Boyd fired back, “Because you’re a fucking captain and I’m a colonel and I say get your ass down here now.” Once Leopold and
Spinney arrived, Boyd said they needed to relax before they began drafting the letter. It was hot and the Pentagon air-conditioning
was turned off. Boyd opened the windows and the three men took off their shirts. Boyd began telling stories. He told of growing
up in Erie, of burning down the hangars in Japan, of being Forty-Second Boyd, of Georgia Tech, and of how he stole a million
dollars’ worth of computer time at Eglin and then deflected the inspector general’s investigation. He told how he hosed a
big-shot civilian at Eglin and cleaned out a colonel who wouldn’t pay overtime to a secretary. He told them of his work on
the F-15 and the surrealistic stories from NKP. He had them holding their sides with laughter. After several hours of war
stories, Boyd decided everyone needed to rest. So they slept atop desks until about 5:00
A
.
M
., when Boyd awakened his charges and the three men drafted the letter. Boyd examined their work, then added a final sentence:
“After this course of action is considered, we respectfully recommend that it be disapproved.”
Spinney stared at Boyd. “We spend all night working on that and then you say it should be thrown out?”
Boyd signed the letter. “He wants it bad, he gets it bad.”

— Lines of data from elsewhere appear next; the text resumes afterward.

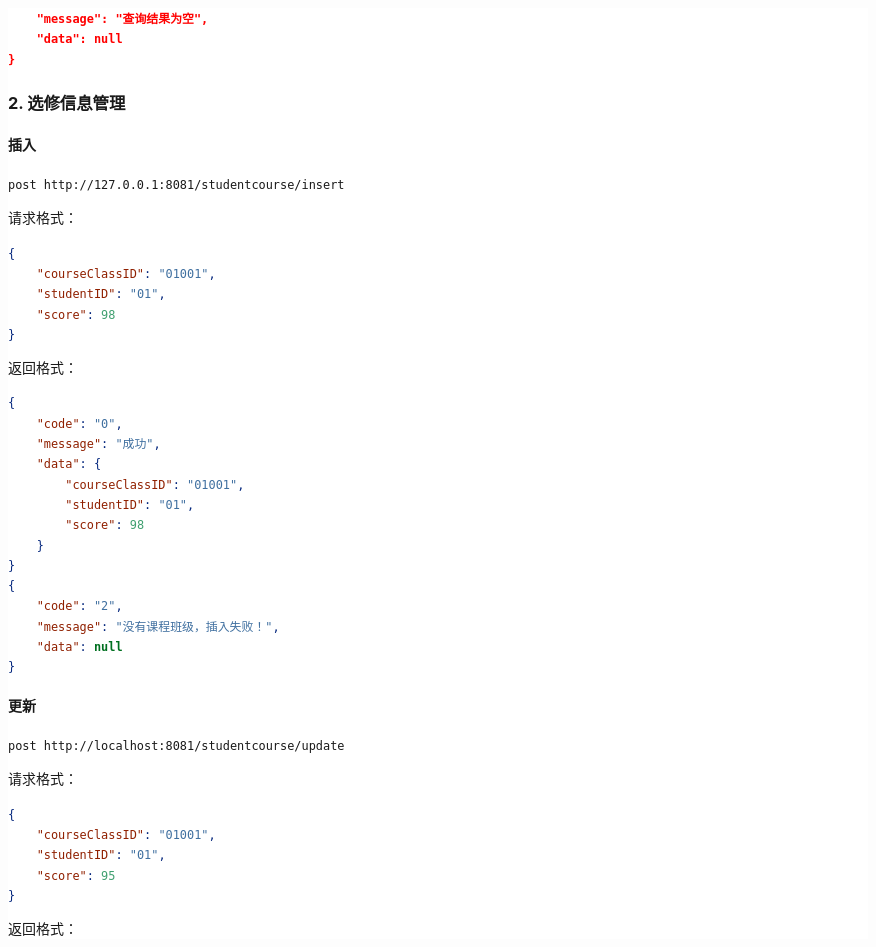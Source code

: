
 ```json
    "message": "查询结果为空",
    "data": null
}
```

### 2. 选修信息管理

#### 插入

`post http://127.0.0.1:8081/studentcourse/insert`

请求格式：

```json
{
    "courseClassID": "01001",
    "studentID": "01",
    "score": 98
}
```

返回格式：

```json
{
    "code": "0",
    "message": "成功",
    "data": {
        "courseClassID": "01001",
        "studentID": "01",
        "score": 98
    }
}
{
    "code": "2",
    "message": "没有课程班级，插入失败！",
    "data": null
}
```

#### 更新

`post http://localhost:8081/studentcourse/update`

请求格式：

```json
{
    "courseClassID": "01001",
    "studentID": "01",
    "score": 95
}
```

返回格式：

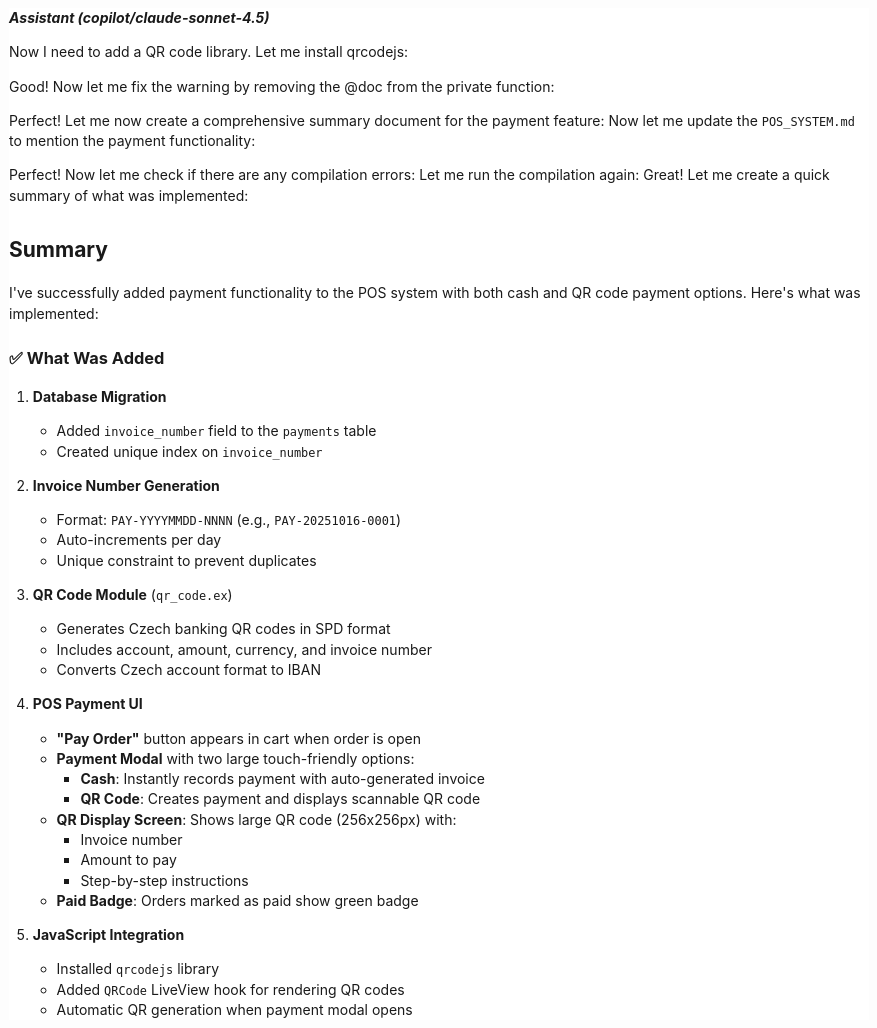 
_**Assistant (copilot/claude-sonnet-4.5)**_

Now I need to add a QR code library. Let me install qrcodejs: 
```

```
Good! Now let me fix the warning by removing the @doc from the private function: 
```

```
Perfect! Let me now create a comprehensive summary document for the payment feature: Now let me update the `POS_SYSTEM.md` to mention the payment functionality: 
```

```

```

```
Perfect! Now let me check if there are any compilation errors: Let me run the compilation again: Great! Let me create a quick summary of what was implemented:

## Summary

I've successfully added payment functionality to the POS system with both cash and QR code payment options. Here's what was implemented:

### ✅ What Was Added

1. **Database Migration**
   - Added `invoice_number` field to the `payments` table
   - Created unique index on `invoice_number`

2. **Invoice Number Generation**
   - Format: `PAY-YYYYMMDD-NNNN` (e.g., `PAY-20251016-0001`)
   - Auto-increments per day
   - Unique constraint to prevent duplicates

3. **QR Code Module** (`qr_code.ex`)
   - Generates Czech banking QR codes in SPD format
   - Includes account, amount, currency, and invoice number
   - Converts Czech account format to IBAN

4. **POS Payment UI**
   - **"Pay Order"** button appears in cart when order is open
   - **Payment Modal** with two large touch-friendly options:
     - **Cash**: Instantly records payment with auto-generated invoice
     - **QR Code**: Creates payment and displays scannable QR code
   - **QR Display Screen**: Shows large QR code (256x256px) with:
     - Invoice number
     - Amount to pay
     - Step-by-step instructions
   - **Paid Badge**: Orders marked as paid show green badge

5. **JavaScript Integration**
   - Installed `qrcodejs` library
   - Added `QRCode` LiveView hook for rendering QR codes
   - Automatic QR generation when payment modal opens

On July 27, 1974, Boyd received the last ER of his Air Force career. It was fire walled on the front side and the narrative
opened with “Colonel Boyd is a very unique and superior officer.” The ER said Boyd was “singularly responsible” for developing
the F-15 and that his E-M work formed the basis for the lightweight fighter. It said Boyd was “unique in his ability to study,
dissect, analyze and assemble ideas in a useful form so they can be transmitted into future actions.” The ER told how Boyd
was working on a Development Plan that would be the basis for developing future airplanes and technology. The ER was indorsed
by a three-star who said Boyd made an “immeasurable contribution” to the Air Force with his E-M Theory.